November 5, 2020, 8:30 a.m. to 6 p.m. EDT | November 6, 2020 – February 7, 2021, On-Demand | Online Conference
Please login or join to subscribe to this thread
I use MS Project. When communicating a project to customers I often use both a task list and a network diagram showing milestones. Customers can use the network diagram to view the project at an easy-to-understand high level, and they can use the task list when they want to view details.
Think of the Gantt Chart as the detailed view for the whole project. I don't recall the last time I needed to share it with anyone.
Occasionally, I'll use the timeline feature in MS Project. Most of the time I use Visio to create a swimlane diagram of a schedule summary, focusing on higher level work packages, milestones, and key events.
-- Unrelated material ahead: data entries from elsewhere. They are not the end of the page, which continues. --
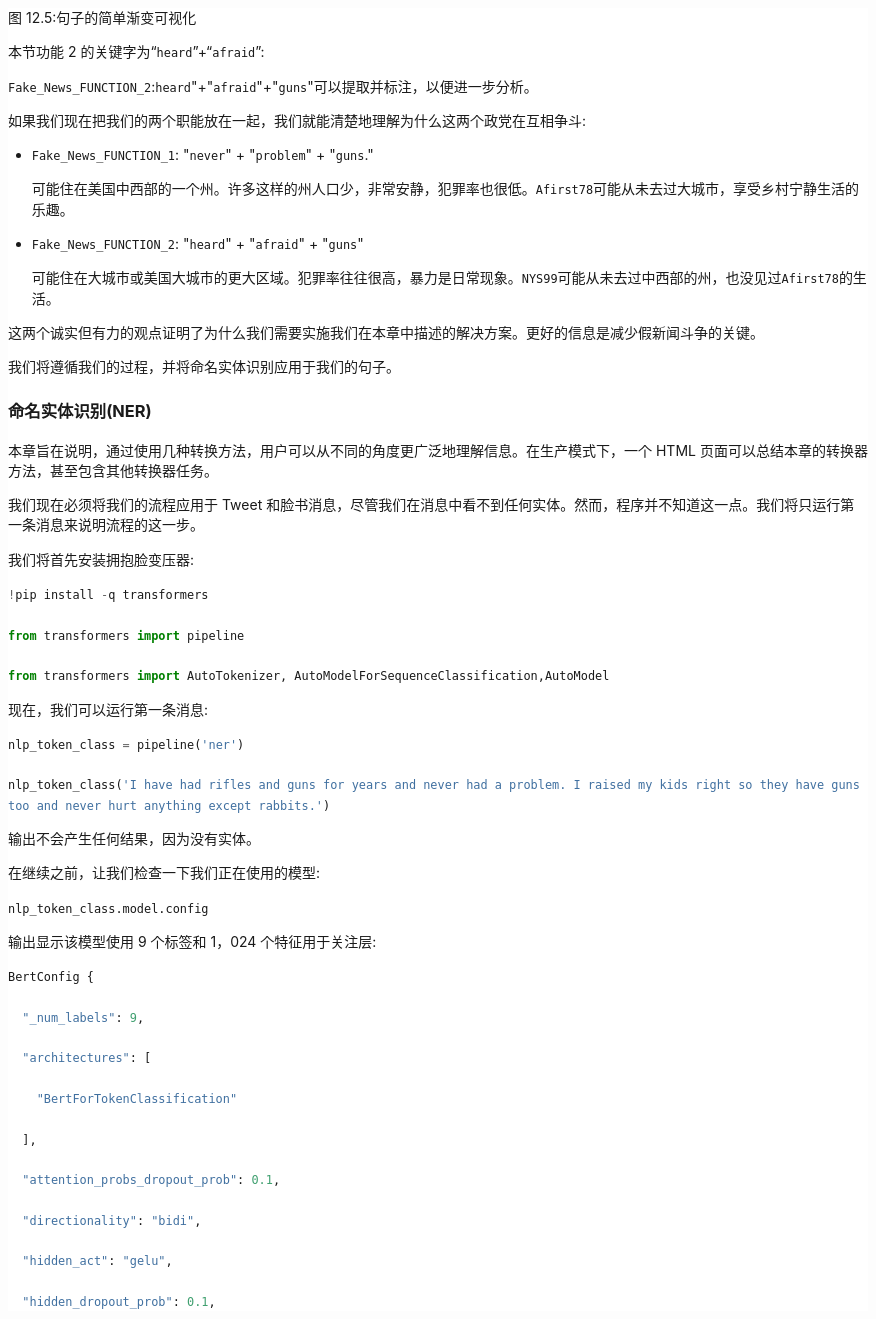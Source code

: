 图 12.5:句子的简单渐变可视化

本节功能 2 的关键字为“`heard`”+“`afraid`”:

`Fake_News_FUNCTION_2`:`heard`"+"`afraid`"+"`guns`"可以提取并标注，以便进一步分析。

如果我们现在把我们的两个职能放在一起，我们就能清楚地理解为什么这两个政党在互相争斗:

*   `Fake_News_FUNCTION_1`: "`never`" + "`problem`" + "`guns`."

    可能住在美国中西部的一个州。许多这样的州人口少，非常安静，犯罪率也很低。`Afirst78`可能从未去过大城市，享受乡村宁静生活的乐趣。

*   `Fake_News_FUNCTION_2`: "`heard`" + "`afraid`" + "`guns`"

    可能住在大城市或美国大城市的更大区域。犯罪率往往很高，暴力是日常现象。`NYS99`可能从未去过中西部的州，也没见过`Afirst78`的生活。

这两个诚实但有力的观点证明了为什么我们需要实施我们在本章中描述的解决方案。更好的信息是减少假新闻斗争的关键。

我们将遵循我们的过程，并将命名实体识别应用于我们的句子。

### 命名实体识别(NER)

本章旨在说明，通过使用几种转换方法，用户可以从不同的角度更广泛地理解信息。在生产模式下，一个 HTML 页面可以总结本章的转换器方法，甚至包含其他转换器任务。

我们现在必须将我们的流程应用于 Tweet 和脸书消息，尽管我们在消息中看不到任何实体。然而，程序并不知道这一点。我们将只运行第一条消息来说明流程的这一步。

我们将首先安装拥抱脸变压器:

```py
!pip install -q transformers

from transformers import pipeline

from transformers import AutoTokenizer, AutoModelForSequenceClassification,AutoModel 
```

现在，我们可以运行第一条消息:

```py
nlp_token_class = pipeline('ner')

nlp_token_class('I have had rifles and guns for years and never had a problem. I raised my kids right so they have guns too and never hurt anything except rabbits.') 
```

输出不会产生任何结果，因为没有实体。

在继续之前，让我们检查一下我们正在使用的模型:

```py
nlp_token_class.model.config 
```

输出显示该模型使用 9 个标签和 1，024 个特征用于关注层:

```py
BertConfig {

  "_num_labels": 9,

  "architectures": [

    "BertForTokenClassification"

  ],

  "attention_probs_dropout_prob": 0.1,

  "directionality": "bidi",

  "hidden_act": "gelu",

  "hidden_dropout_prob": 0.1,

```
Most non-project managers where I work do not have MS Project, so I have to either create a PDF (to just share the schedule) or I have to copy and paste it into Word, Excel, or PowerPoint if I want to manipulate it before sending it out. Since I deal with multiple time zones for some of my implementations, detailed events, such as production cutovers, are done only in Excel with work displayed in the time zone where it will be performed.
My point is that you have an arsenal of tools to help communicate the project in multiple ways. Being able to tailor your communication to the needs of your audience will serve you better than being an expert in MS Project. Don't get me wrong, there's nothing wrong with being an expert in MS Project. The more you know how to use it, the more you can get out of it. Just don't lock yourself into using it to the exclusion of tools that may be better suited to presenting information in a way that your audience will actually read.
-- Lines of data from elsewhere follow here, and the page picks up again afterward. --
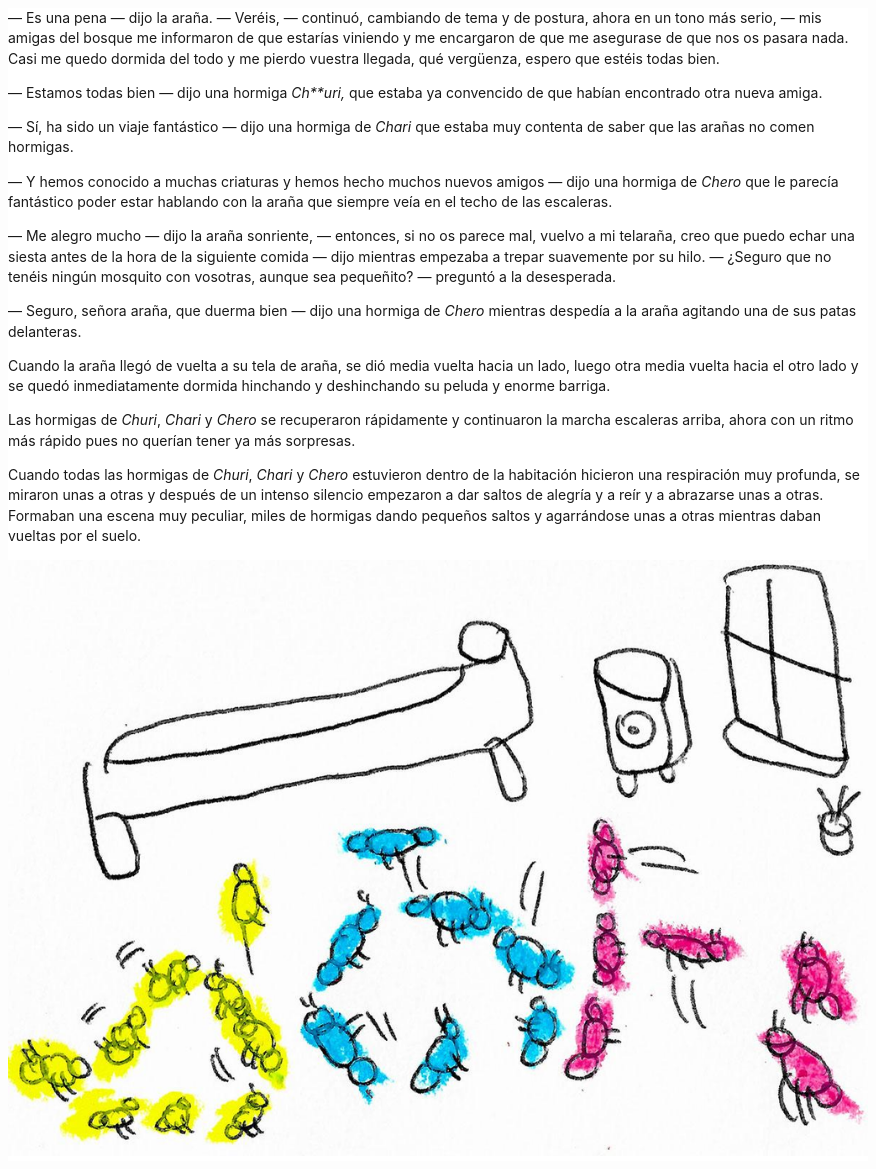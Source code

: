 — Es una pena — dijo la araña. — Veréis, — continuó, cambiando de tema y de postura, ahora en un tono más serio, — mis amigas del bosque me informaron de que estarías viniendo y me encargaron de que me asegurase de que nos os pasara nada. Casi me quedo dormida del todo y me pierdo vuestra llegada, qué vergüenza, espero que estéis todas bien.

— Estamos todas bien — dijo una hormiga *Ch**uri,* que estaba ya convencido de que habían encontrado otra nueva amiga.

— Sí, ha sido un viaje fantástico — dijo una hormiga de *Chari* que estaba muy contenta de saber que las arañas no comen hormigas.

— Y hemos conocido a muchas criaturas y hemos hecho muchos nuevos amigos — dijo una hormiga de *Chero* que le parecía fantástico poder estar hablando con la araña que siempre veía en el techo de las escaleras.

— Me alegro mucho — dijo la araña sonriente, — entonces, si no os parece mal, vuelvo a mi telaraña, creo que puedo echar una siesta antes de la hora de la siguiente comida — dijo mientras empezaba a trepar suavemente por su hilo. — ¿Seguro que no tenéis ningún mosquito con vosotras, aunque sea pequeñito? — preguntó a la desesperada.

— Seguro, señora araña, que duerma bien — dijo una hormiga de *Chero* mientras despedía a la araña agitando una de sus patas delanteras.

Cuando la araña llegó de vuelta a su tela de araña, se dió media vuelta hacia un lado, luego otra media vuelta hacia el otro lado y se quedó inmediatamente dormida hinchando y deshinchando su peluda y enorme barriga.

Las hormigas de *Churi*, *Chari* y *Chero* se recuperaron rápidamente y continuaron la marcha escaleras arriba, ahora con un ritmo más rápido pues no querían tener ya más sorpresas.

Cuando todas las hormigas de *Churi*, *Chari* y *Chero* estuvieron dentro de la habitación hicieron una respiración muy profunda, se miraron unas a otras y después de un intenso silencio empezaron a dar saltos de alegría y a reír y a abrazarse unas a otras. Formaban una escena muy peculiar, miles de hormigas dando pequeños saltos y agarrándose unas a otras mientras daban vueltas por el suelo.

![image alt text](/assets/image_75.jpg)
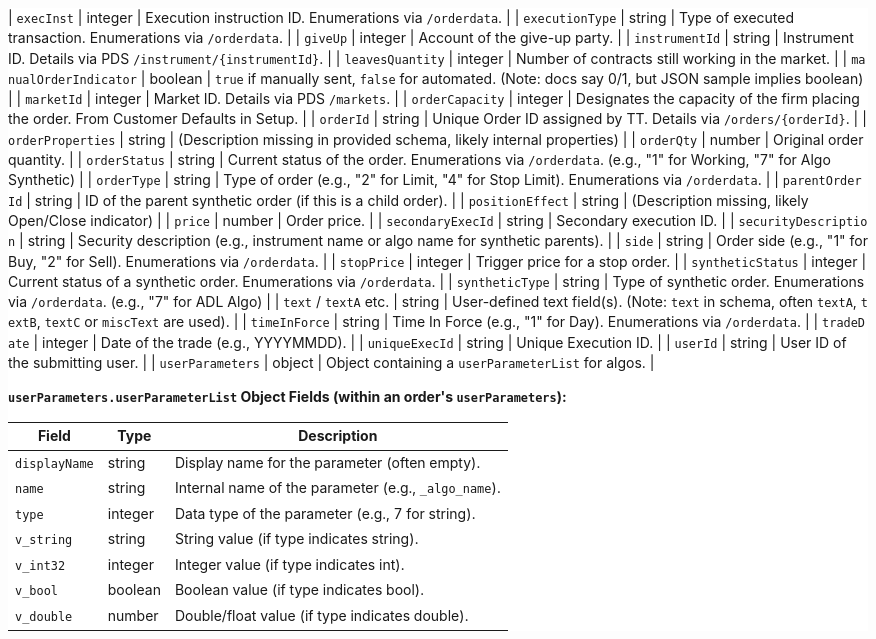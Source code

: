| `execInst`              | integer | Execution instruction ID. Enumerations via `/orderdata`.                                                     |
| `executionType`         | string  | Type of executed transaction. Enumerations via `/orderdata`.                                                 |
| `giveUp`                | integer | Account of the give-up party.                                                                                |
| `instrumentId`          | string  | Instrument ID. Details via PDS `/instrument/{instrumentId}`.                                                 |
| `leavesQuantity`        | integer | Number of contracts still working in the market.                                                             |
| `manualOrderIndicator`  | boolean | `true` if manually sent, `false` for automated. (Note: docs say 0/1, but JSON sample implies boolean)    |
| `marketId`              | integer | Market ID. Details via PDS `/markets`.                                                                       |
| `orderCapacity`         | integer | Designates the capacity of the firm placing the order. From Customer Defaults in Setup.                      |
| `orderId`               | string  | Unique Order ID assigned by TT. Details via `/orders/{orderId}`.                                           |
| `orderProperties`       | string  | (Description missing in provided schema, likely internal properties)                                       |
| `orderQty`              | number  | Original order quantity.                                                                                     |
| `orderStatus`           | string  | Current status of the order. Enumerations via `/orderdata`. (e.g., "1" for Working, "7" for Algo Synthetic) |
| `orderType`             | string  | Type of order (e.g., "2" for Limit, "4" for Stop Limit). Enumerations via `/orderdata`.                   |
| `parentOrderId`         | string  | ID of the parent synthetic order (if this is a child order).                                                 |
| `positionEffect`        | string  | (Description missing, likely Open/Close indicator)                                                         |
| `price`                 | number  | Order price.                                                                                               |
| `secondaryExecId`       | string  | Secondary execution ID.                                                                                      |
| `securityDescription`   | string  | Security description (e.g., instrument name or algo name for synthetic parents).                           |
| `side`                  | string  | Order side (e.g., "1" for Buy, "2" for Sell). Enumerations via `/orderdata`.                                |
| `stopPrice`             | integer | Trigger price for a stop order.                                                                              |
| `syntheticStatus`       | integer | Current status of a synthetic order. Enumerations via `/orderdata`.                                          |
| `syntheticType`         | string  | Type of synthetic order. Enumerations via `/orderdata`. (e.g., "7" for ADL Algo)                           |
| `text` / `textA` etc.   | string  | User-defined text field(s). (Note: `text` in schema, often `textA`, `textB`, `textC` or `miscText` are used). |
| `timeInForce`           | string  | Time In Force (e.g., "1" for Day). Enumerations via `/orderdata`.                                          |
| `tradeDate`             | integer | Date of the trade (e.g., YYYYMMDD).                                                                          |
| `uniqueExecId`          | string  | Unique Execution ID.                                                                                         |
| `userId`                | string  | User ID of the submitting user.                                                                              |
| `userParameters`        | object  | Object containing a `userParameterList` for algos.                                                           |

**`userParameters.userParameterList` Object Fields (within an order's `userParameters`):**

| Field         | Type    | Description                                      |
|---------------|---------|--------------------------------------------------|
| `displayName` | string  | Display name for the parameter (often empty).    |
| `name`        | string  | Internal name of the parameter (e.g., `_algo_name`).|
| `type`        | integer | Data type of the parameter (e.g., 7 for string).   |
| `v_string`    | string  | String value (if type indicates string).           |
| `v_int32`     | integer | Integer value (if type indicates int).           |
| `v_bool`      | boolean | Boolean value (if type indicates bool).            |
| `v_double`    | number  | Double/float value (if type indicates double).   |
Try the timeline approach Aaron suggested. You can add the summary tasks to the timeline, and also callout any tasks needing special attention. MS Project offers an easy way to copy the timeline out for presentations or emails.
MS Project 2016 offers the ability to have multiple timelines, so you can have a more detailed timeline for team members, and a more broad view timeline for executives.
Additionally, if your organization uses SharePoint, you can sync your project and timeline with a SharePoint task list, providing a platform to share information as needed to all stakeholders.
Good Luck. Keep us posted on your progress.
I use either Visio or Excel to create high-level GANTT charts. MS Project will show all of the activities, but if you roll them up your chart will just show the high-level stuff as well.
Task list in MS Project could be very extensive, try with a timeline of milestones, and you can add any detail you consider important
I'm surprise you don't need to include the full schedule in the proposal, at least has an annex.
You can present a high level GANTT, (like Engineering, procurement, construction, transfer)
Agree with my colleagues here . Milestones using MS Project would provide most value. It shows the dates , key milestones, time line for your project . you can also include the Work Breakdown Structure as a Visio diagram to show what work will be done on the project and attach, as Vincent said, the detailed schedule in the Appendix.